#### [Your instructions]
Indicate only the number of lines in the listing below in which the word "useCopyToClipboard" appears.

#### [Available records]

----

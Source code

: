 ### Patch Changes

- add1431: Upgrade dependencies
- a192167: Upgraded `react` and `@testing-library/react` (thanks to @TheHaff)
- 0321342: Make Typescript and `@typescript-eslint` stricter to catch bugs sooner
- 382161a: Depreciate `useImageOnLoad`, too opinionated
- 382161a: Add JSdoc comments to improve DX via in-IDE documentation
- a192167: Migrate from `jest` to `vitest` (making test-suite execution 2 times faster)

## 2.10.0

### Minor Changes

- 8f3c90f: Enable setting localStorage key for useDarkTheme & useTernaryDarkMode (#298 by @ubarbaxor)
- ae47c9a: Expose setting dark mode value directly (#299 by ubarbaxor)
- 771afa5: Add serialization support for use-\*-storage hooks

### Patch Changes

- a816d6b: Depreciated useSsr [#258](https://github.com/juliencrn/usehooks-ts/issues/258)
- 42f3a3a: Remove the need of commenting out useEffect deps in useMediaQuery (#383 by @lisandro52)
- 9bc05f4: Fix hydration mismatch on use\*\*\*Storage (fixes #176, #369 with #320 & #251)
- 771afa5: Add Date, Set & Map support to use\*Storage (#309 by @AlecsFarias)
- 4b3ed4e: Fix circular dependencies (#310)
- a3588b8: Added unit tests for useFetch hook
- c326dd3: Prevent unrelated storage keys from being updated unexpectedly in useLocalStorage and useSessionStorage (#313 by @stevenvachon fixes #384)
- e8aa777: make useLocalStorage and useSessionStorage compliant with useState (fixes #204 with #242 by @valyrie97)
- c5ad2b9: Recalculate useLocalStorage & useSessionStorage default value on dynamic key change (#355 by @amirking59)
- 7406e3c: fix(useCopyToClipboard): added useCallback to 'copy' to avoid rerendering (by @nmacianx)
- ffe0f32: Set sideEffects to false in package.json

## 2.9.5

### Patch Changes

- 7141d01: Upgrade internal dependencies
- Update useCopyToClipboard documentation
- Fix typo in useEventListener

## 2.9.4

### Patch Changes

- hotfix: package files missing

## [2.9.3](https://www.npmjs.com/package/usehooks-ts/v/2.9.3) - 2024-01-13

----

#### [Output for this task]
2